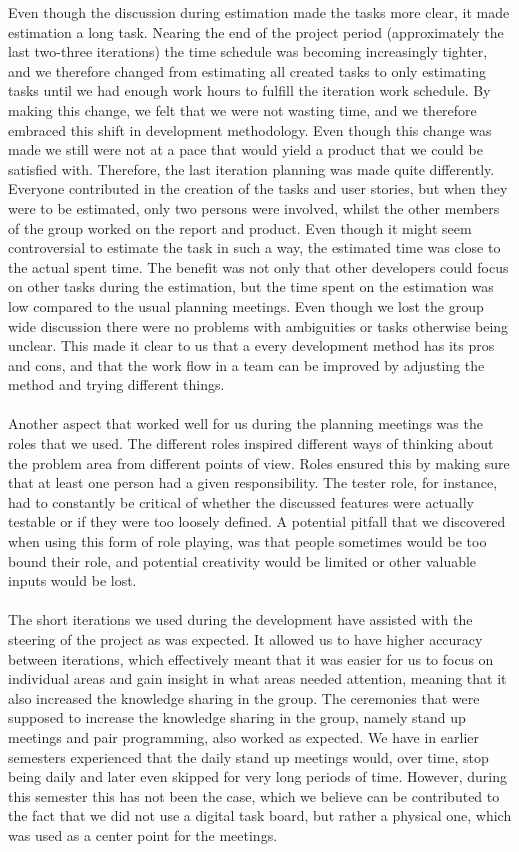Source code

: Even though the discussion during estimation made the tasks more clear, it made estimation a long task. Nearing the end of the project period (approximately the last two-three iterations) the time schedule was becoming increasingly tighter, and we therefore changed from estimating all created tasks to only estimating tasks until we had enough work hours to fulfill the iteration work schedule. By making this change, we felt that we were not wasting time, and we therefore embraced this shift in development methodology. Even though this change was made we still were not at a pace that would yield a product that we could be satisfied with. Therefore, the last iteration planning was made quite differently. Everyone contributed in the creation of the tasks and user stories, but when they were to be estimated, only two persons were involved, whilst the other members of the group worked on the report and product. Even though it might seem controversial to estimate the task in such a way, the estimated time was close to the actual spent time. The benefit was not only that other developers could focus on other tasks during the estimation, but the time spent on the estimation was low compared to the usual planning meetings. Even though we lost the group wide discussion there were no problems with ambiguities or tasks otherwise being unclear. This made it clear to us that a every development method has its pros and cons, and that the work flow in a team can be improved by adjusting the method and trying different things. 
\\\\
Another aspect that worked well for us during the planning meetings was the roles that we used. The different roles inspired different ways of thinking about the problem area from different points of view. Roles ensured this by making sure that at least one person had a given responsibility. The tester role, for instance, had to constantly be critical of whether the discussed features were actually testable or if they were too loosely defined. 
A potential pitfall that we discovered when using this form of role playing, was that people sometimes would be too bound their role, and potential creativity would be limited or other valuable inputs would be lost.
\\\\
The short iterations we used during the development have assisted with the steering of the project as was expected. It allowed us to have higher accuracy between iterations, which effectively meant that it was easier for us to focus on individual areas and gain insight in what areas needed attention, meaning that it also increased the knowledge sharing in the group. The  ceremonies that were supposed to increase the knowledge sharing in the group, namely stand up meetings and pair programming, also worked as expected. We have in earlier semesters experienced that the daily stand up meetings would, over time, stop being daily and later even skipped for very long periods of time. However, during this semester this has not been the case, which we believe can be contributed to the fact that we did not use a digital task board, but rather a physical one, which was used as a center point for the meetings. 
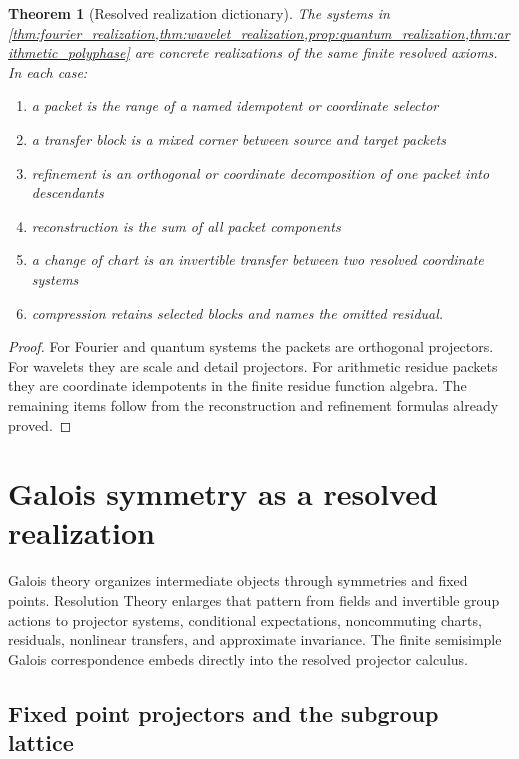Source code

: \documentclass{aomart}
\newtheorem{theorem}{Theorem}[section]
\theoremstyle{definition}
\theoremstyle{remark}
\begin{document}
\begin{theorem}[Resolved realization dictionary]\label{thm:realization_dictionary}
The systems in \cref{thm:fourier_realization,thm:wavelet_realization,prop:quantum_realization,thm:arithmetic_polyphase} are concrete realizations of the same finite resolved axioms. In each case:
\begin{enumerate}
\item a packet is the range of a named idempotent or coordinate selector
\item a transfer block is a mixed corner between source and target packets
\item refinement is an orthogonal or coordinate decomposition of one packet into descendants
\item reconstruction is the sum of all packet components
\item a change of chart is an invertible transfer between two resolved coordinate systems
\item compression retains selected blocks and names the omitted residual.
\end{enumerate}
\end{theorem}

\begin{proof}
For Fourier and quantum systems the packets are orthogonal projectors. For wavelets they are scale and detail projectors. For arithmetic residue packets they are coordinate idempotents in the finite residue function algebra. The remaining items follow from the reconstruction and refinement formulas already proved.
\end{proof}


\section{Galois symmetry as a resolved realization}\label{sec:galois_realization}

Galois theory organizes intermediate objects through symmetries and fixed points. Resolution Theory enlarges that pattern from fields and invertible group actions to projector systems, conditional expectations, noncommuting charts, residuals, nonlinear transfers, and approximate invariance. The finite semisimple Galois correspondence embeds directly into the resolved projector calculus.

\subsection{Fixed point projectors and the subgroup lattice}
\end{document}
════════════════════
Your assignment:
All lines from the listing above that include "packets" should be shown.

Completed exercise:
\item a transfer block is a mixed corner between source and target packets
For Fourier and quantum systems the packets are orthogonal projectors. For wavelets they are scale and detail projectors. For arithmetic residue packets they are coordinate idempotents in the finite residue function algebra. The remaining items follow from the reconstruction and refinement formulas already proved.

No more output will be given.